* [Records shown]
Content starts

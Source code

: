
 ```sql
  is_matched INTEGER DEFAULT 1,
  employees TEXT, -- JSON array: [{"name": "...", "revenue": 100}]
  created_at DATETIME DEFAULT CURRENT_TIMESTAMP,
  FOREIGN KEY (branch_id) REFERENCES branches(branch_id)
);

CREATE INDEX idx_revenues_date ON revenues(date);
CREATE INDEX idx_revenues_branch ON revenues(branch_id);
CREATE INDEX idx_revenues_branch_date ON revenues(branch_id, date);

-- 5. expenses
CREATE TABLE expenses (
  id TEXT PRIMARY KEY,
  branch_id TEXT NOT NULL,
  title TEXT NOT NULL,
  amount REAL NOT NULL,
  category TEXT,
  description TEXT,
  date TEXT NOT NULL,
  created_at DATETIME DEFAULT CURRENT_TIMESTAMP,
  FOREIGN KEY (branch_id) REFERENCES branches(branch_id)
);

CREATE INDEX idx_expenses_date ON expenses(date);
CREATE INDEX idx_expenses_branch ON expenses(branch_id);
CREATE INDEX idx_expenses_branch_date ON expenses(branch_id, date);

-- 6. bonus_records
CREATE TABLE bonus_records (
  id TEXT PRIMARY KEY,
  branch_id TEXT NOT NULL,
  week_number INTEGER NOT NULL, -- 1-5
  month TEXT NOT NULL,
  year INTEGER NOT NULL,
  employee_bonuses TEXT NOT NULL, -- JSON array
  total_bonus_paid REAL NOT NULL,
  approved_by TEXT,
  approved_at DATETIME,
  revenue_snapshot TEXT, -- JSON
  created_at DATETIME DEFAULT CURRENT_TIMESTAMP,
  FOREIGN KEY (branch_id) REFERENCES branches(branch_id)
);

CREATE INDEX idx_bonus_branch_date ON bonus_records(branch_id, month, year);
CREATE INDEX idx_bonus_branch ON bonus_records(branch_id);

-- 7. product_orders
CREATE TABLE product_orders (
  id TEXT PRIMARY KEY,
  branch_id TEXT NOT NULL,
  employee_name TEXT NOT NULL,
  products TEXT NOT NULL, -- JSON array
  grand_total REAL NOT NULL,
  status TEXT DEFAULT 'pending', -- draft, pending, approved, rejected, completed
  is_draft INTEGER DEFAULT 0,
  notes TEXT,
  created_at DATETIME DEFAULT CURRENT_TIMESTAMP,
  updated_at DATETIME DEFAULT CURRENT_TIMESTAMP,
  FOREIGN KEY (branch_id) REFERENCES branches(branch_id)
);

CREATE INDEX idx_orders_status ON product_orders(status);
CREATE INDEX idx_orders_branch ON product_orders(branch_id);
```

Content ends

* [Task requirements] Take the word "year" and find each line of the material that contains it. Copy those lines.

* [Reply]
  year INTEGER NOT NULL,
CREATE INDEX idx_bonus_branch_date ON bonus_records(branch_id, month, year);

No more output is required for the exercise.